Как раз был конец июня, пляжи были забиты отдыхающими, и мы, такие красивые оба, легко знакомились с людьми, в основном с одинокими курортниками, которые норовили подснять пару. В общем, этот сукин сын просто обворовывал теток, которые думали, что затевают грандиозный курортный роман, а я своим ухажерам подмешивала клофелин в алкоголь. Знаешь, что это такое?»

Я слышала истории про этот препарат, который способен в сочетании со спиртным резко понижать кровяное давление, и знала, что это может быть опасно. Но Маша была первой из моих знакомых, кто признавался мне в том, что лично имел с этим дело. Я попыталась представить Машку, которая хладнокровно роется в карманах потерявшего сознание ухажера. Картина мне не понравилась.

«Словом, мы выставили нескольких лохов на бабки, а потом очередной дядька заподозрил что–то, отнял у меня сумочку и стал в ней рыться. Найдя две ампулы, он ударил меня, а я сказала, что это мое лекарство. Оказалось, что у него был шприц, и он захотел тут же втереть меня этой дрянью, представляешь? Я говорю, мол, сегодня я уже ввела дозу, а он не верит, говорит, зачем таскаешь тогда с собой? И рвется в ментуру звонить.

А по нашему с Волком плану, я должна обождать, пока клиент отрубится, и впустить Волка в квартиру. Шмонать вдвоем легче, быстрее, и ошибок меньше. Короче, понял Сергей, что я дверь не открою, принялся звонить. Но дядька, не будь дурак, слышит звонок и сам в ментовку наяривает по телефону. Я кричу, что, мол, засажу тебя за изнасилование, и начинаю рвать на себе одежду.

— Дура, — он отвечает, — я же насильник, и я их вызываю?! Да я тебя и не трогал еще, любая экспертиза подтвердит.

Я понимаю, что еще минута — и конец моей свободе и мечте о высшем образовании.

— Сергей! — кричу, — не колоти в дверь, мы обо всем договоримся. Иначе милиция приедет.

Серый там выматерился, слышу, но стучать и звонить перестал. А я падаю на колени перед ушлым дядькой этим и говорю:

— Не звоните в милицию, пожалуйста, я вам все сделаю, что захотите.

Он с минуту поколебался, но у него номер был уже набран, и там, в трубке, отвечают, мол, дежурный по городу и все такое.

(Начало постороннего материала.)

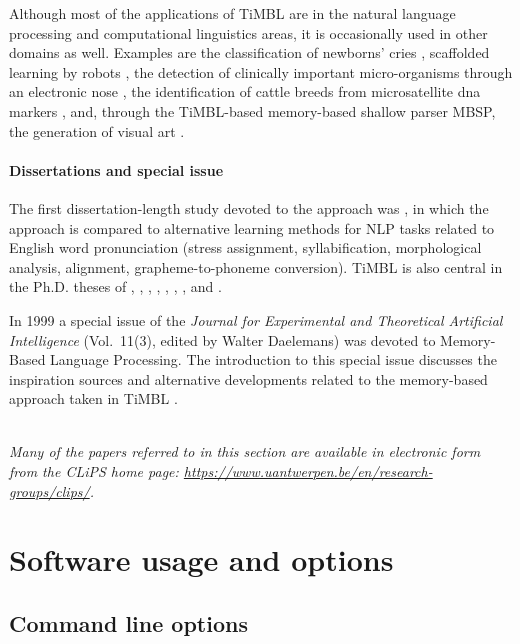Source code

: \documentclass{book}
\begin{document}
Although most of the applications of TiMBL are in the natural language
processing and computational linguistics areas, it is occasionally
used in other domains as well. Examples are the classification of
newborns' cries \cite{Feier+14}, scaffolded learning by robots
\cite{Saunders+06}, the detection of clinically important
micro-organisms through an electronic nose \cite{Moens+06}, the
identification of cattle breeds from microsatellite {\sc dna} markers
\cite{Jaiswal+16}, and, through the TiMBL-based memory-based shallow
parser MBSP, the generation of visual art \cite{DeSmedt+11}.

\subsubsection{Dissertations and special issue}

The first dissertation-length study devoted to the approach was
\cite{VandenBosch97}, in which the approach is compared to alternative
learning methods for NLP tasks related to English word pronunciation
(stress assignment, syllabification, morphological analysis,
alignment, grapheme-to-phoneme conversion). TiMBL is also central in
the Ph.D. theses of , ,
, , ,
, , and
.

In 1999 a special issue of the {\em Journal for Experimental and
  Theoretical Artificial Intelligence} (Vol.~11(3), edited by Walter
Daelemans) was devoted to Memory-Based Language Processing. The
introduction to this special issue discusses the inspiration sources
and alternative developments related to the memory-based approach
taken in TiMBL \cite{Daelemans99b}.

\ \\

{\it Many of the papers referred to in this section are available in
electronic form from the {\sc CLiPS} home page:
\url{https://www.uantwerpen.be/en/research-groups/clips/}.}

\chapter{Software usage and options}
\label{reference}

\section{Command line options}
\label{commandline}
\end{document}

— Вы извините, тут недоразумение вышло, — он говорит, прижимая трубку к голове. — Мы с девушкой познакомились, и мне показалось, что она имеет преступное намерение, но теперь все уладилось. Претензий нет. У вас нет претензий, девушка?

— Нет, никаких, — сказала я в поднесенную трубку. Дядька одобрительно улыбнулся мне. — Моя фамилия? Ющенко, Виктор Семенович, из Киева. Извините за беспокойство. — И трубочку положил. — Теперь, ненаглядная моя, надеюсь, ты еще помнишь, что твои ампулки у меня?

— Помню, — говорю, вставая и отряхивая колени. — Но ты вряд ли второй раз будешь им голову морочить. У них и так работы хватает.

— Ну, смотри, — и он снова набирает 02.

— Стой! — я нажимаю на рычаг и говорю: — Чего ты хочешь?

— Тебя, моя сладкая, всего один разочек. И разойдемся без проблем. А то, наверное, у тебя уже длинный список жертв, и есть такие, кто твои приметы милиции описал. Хочешь лично проверить в отделении?

Говорит это и улыбается, доволен собой, как сытый котяра. Наверное, мне надо было сказать, что он теперь до конца отпуска из квартиры не выйдет, если не отпустит меня, потому что он уже слышал, что я не одна, и мой дружок подкараулит его в подъезде за наглое принуждение. Но вместо этого я сняла с себя все, кроме босоножек, и легла тут же в комнате на тахту. Представляешь, раскрытые окна, роскошный закат на юге, крики чаек и детей, играющих на улице, облупленный старый одесский дом — и вонючий пятидесятилетний мужик дышит мне в лицо и ебет, как суку…»

— Почему так драматично? — я подняла брови. — Обычная разводка на запугивании, просто неприятный секс.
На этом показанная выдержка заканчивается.